▶ _THE RECORDS_:

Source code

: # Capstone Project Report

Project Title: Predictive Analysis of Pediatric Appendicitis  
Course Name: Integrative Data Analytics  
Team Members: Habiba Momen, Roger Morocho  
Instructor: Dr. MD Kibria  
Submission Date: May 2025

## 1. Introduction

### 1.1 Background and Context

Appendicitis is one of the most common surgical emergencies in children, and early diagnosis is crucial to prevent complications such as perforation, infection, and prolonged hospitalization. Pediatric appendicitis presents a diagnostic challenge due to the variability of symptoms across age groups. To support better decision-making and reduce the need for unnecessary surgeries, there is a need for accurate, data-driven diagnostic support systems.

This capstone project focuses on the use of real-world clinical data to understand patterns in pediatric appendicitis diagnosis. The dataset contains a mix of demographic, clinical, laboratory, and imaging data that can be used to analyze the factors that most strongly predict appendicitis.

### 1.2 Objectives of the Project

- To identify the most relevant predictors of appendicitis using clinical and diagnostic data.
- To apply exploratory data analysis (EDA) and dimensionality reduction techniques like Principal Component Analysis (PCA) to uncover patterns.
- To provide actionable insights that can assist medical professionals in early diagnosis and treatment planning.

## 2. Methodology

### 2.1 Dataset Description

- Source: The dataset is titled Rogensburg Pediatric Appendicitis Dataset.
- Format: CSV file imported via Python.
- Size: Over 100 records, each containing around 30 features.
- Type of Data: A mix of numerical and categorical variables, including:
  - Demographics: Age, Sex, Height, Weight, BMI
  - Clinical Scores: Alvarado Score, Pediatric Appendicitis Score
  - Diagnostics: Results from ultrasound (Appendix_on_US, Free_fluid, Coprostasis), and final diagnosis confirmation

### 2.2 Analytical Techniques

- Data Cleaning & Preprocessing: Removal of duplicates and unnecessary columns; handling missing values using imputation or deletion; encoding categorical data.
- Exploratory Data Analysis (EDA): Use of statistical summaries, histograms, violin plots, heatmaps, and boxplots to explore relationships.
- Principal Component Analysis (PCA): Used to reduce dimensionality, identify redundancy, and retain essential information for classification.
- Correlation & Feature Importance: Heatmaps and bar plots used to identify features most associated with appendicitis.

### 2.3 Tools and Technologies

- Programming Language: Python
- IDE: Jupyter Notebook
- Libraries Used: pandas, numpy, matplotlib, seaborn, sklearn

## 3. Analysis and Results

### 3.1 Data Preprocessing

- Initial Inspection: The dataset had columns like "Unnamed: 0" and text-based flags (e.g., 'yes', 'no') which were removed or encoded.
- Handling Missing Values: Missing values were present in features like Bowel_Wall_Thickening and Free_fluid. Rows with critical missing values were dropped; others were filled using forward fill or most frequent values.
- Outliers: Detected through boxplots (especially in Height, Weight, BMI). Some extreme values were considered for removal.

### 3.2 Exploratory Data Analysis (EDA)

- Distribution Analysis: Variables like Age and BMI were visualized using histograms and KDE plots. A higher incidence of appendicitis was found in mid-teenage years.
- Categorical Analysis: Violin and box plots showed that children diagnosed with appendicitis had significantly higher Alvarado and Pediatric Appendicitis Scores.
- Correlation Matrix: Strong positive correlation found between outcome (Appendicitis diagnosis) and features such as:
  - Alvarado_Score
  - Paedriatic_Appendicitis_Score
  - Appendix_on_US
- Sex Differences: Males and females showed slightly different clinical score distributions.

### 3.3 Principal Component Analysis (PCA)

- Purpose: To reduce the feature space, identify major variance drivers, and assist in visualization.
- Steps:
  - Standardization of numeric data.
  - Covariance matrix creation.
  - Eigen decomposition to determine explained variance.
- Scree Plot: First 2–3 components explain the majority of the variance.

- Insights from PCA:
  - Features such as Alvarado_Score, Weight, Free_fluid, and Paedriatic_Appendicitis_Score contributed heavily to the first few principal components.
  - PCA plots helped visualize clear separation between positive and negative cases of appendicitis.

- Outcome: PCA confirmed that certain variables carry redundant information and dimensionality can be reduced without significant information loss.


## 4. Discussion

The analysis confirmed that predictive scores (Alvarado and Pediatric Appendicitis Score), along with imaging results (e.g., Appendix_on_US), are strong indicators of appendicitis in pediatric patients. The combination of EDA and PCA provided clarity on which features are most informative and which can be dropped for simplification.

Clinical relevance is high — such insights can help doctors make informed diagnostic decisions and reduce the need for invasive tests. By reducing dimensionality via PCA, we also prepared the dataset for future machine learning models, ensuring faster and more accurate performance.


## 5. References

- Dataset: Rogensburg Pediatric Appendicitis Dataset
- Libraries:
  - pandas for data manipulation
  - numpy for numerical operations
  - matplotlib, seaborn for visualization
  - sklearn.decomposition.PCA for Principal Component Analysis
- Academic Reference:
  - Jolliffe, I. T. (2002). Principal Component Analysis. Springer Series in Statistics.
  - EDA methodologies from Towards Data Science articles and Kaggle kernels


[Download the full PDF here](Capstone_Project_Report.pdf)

▶ _THE PROBLEM_:
Print the data word for word.

▶ _ANSWER TO THIS TASK_:
Source code

: # Capstone Project Report

Project Title: Predictive Analysis of Pediatric Appendicitis  
Course Name: Integrative Data Analytics  
Team Members: Habiba Momen, Roger Morocho  
Instructor: Dr. MD Kibria  
Submission Date: May 2025

## 1. Introduction

### 1.1 Background and Context

Appendicitis is one of the most common surgical emergencies in children, and early diagnosis is crucial to prevent complications such as perforation, infection, and prolonged hospitalization. Pediatric appendicitis presents a diagnostic challenge due to the variability of symptoms across age groups. To support better decision-making and reduce the need for unnecessary surgeries, there is a need for accurate, data-driven diagnostic support systems.

This capstone project focuses on the use of real-world clinical data to understand patterns in pediatric appendicitis diagnosis. The dataset contains a mix of demographic, clinical, laboratory, and imaging data that can be used to analyze the factors that most strongly predict appendicitis.

### 1.2 Objectives of the Project

- To identify the most relevant predictors of appendicitis using clinical and diagnostic data.
- To apply exploratory data analysis (EDA) and dimensionality reduction techniques like Principal Component Analysis (PCA) to uncover patterns.
- To provide actionable insights that can assist medical professionals in early diagnosis and treatment planning.

## 2. Methodology

### 2.1 Dataset Description

- Source: The dataset is titled Rogensburg Pediatric Appendicitis Dataset.
- Format: CSV file imported via Python.
- Size: Over 100 records, each containing around 30 features.
- Type of Data: A mix of numerical and categorical variables, including:
  - Demographics: Age, Sex, Height, Weight, BMI
  - Clinical Scores: Alvarado Score, Pediatric Appendicitis Score
  - Diagnostics: Results from ultrasound (Appendix_on_US, Free_fluid, Coprostasis), and final diagnosis confirmation

### 2.2 Analytical Techniques

- Data Cleaning & Preprocessing: Removal of duplicates and unnecessary columns; handling missing values using imputation or deletion; encoding categorical data.
- Exploratory Data Analysis (EDA): Use of statistical summaries, histograms, violin plots, heatmaps, and boxplots to explore relationships.
- Principal Component Analysis (PCA): Used to reduce dimensionality, identify redundancy, and retain essential information for classification.
- Correlation & Feature Importance: Heatmaps and bar plots used to identify features most associated with appendicitis.

### 2.3 Tools and Technologies

- Programming Language: Python
- IDE: Jupyter Notebook
- Libraries Used: pandas, numpy, matplotlib, seaborn, sklearn

## 3. Analysis and Results

### 3.1 Data Preprocessing

- Initial Inspection: The dataset had columns like "Unnamed: 0" and text-based flags (e.g., 'yes', 'no') which were removed or encoded.
- Handling Missing Values: Missing values were present in features like Bowel_Wall_Thickening and Free_fluid. Rows with critical missing values were dropped; others were filled using forward fill or most frequent values.
- Outliers: Detected through boxplots (especially in Height, Weight, BMI). Some extreme values were considered for removal.

### 3.2 Exploratory Data Analysis (EDA)

- Distribution Analysis: Variables like Age and BMI were visualized using histograms and KDE plots. A higher incidence of appendicitis was found in mid-teenage years.
- Categorical Analysis: Violin and box plots showed that children diagnosed with appendicitis had significantly higher Alvarado and Pediatric Appendicitis Scores.
- Correlation Matrix: Strong positive correlation found between outcome (Appendicitis diagnosis) and features such as:
  - Alvarado_Score
  - Paedriatic_Appendicitis_Score
  - Appendix_on_US
- Sex Differences: Males and females showed slightly different clinical score distributions.

### 3.3 Principal Component Analysis (PCA)

- Purpose: To reduce the feature space, identify major variance drivers, and assist in visualization.
- Steps:
  - Standardization of numeric data.
  - Covariance matrix creation.
  - Eigen decomposition to determine explained variance.
- Scree Plot: First 2–3 components explain the majority of the variance.

- Insights from PCA:
  - Features such as Alvarado_Score, Weight, Free_fluid, and Paedriatic_Appendicitis_Score contributed heavily to the first few principal components.
  - PCA plots helped visualize clear separation between positive and negative cases of appendicitis.

- Outcome: PCA confirmed that certain variables carry redundant information and dimensionality can be reduced without significant information loss.


## 4. Discussion

The analysis confirmed that predictive scores (Alvarado and Pediatric Appendicitis Score), along with imaging results (e.g., Appendix_on_US), are strong indicators of appendicitis in pediatric patients. The combination of EDA and PCA provided clarity on which features are most informative and which can be dropped for simplification.

Clinical relevance is high — such insights can help doctors make informed diagnostic decisions and reduce the need for invasive tests. By reducing dimensionality via PCA, we also prepared the dataset for future machine learning models, ensuring faster and more accurate performance.


## 5. References

- Dataset: Rogensburg Pediatric Appendicitis Dataset
- Libraries:
  - pandas for data manipulation
  - numpy for numerical operations
  - matplotlib, seaborn for visualization
  - sklearn.decomposition.PCA for Principal Component Analysis
- Academic Reference:
  - Jolliffe, I. T. (2002). Principal Component Analysis. Springer Series in Statistics.
  - EDA methodologies from Towards Data Science articles and Kaggle kernels


[Download the full PDF here](Capstone_Project_Report.pdf)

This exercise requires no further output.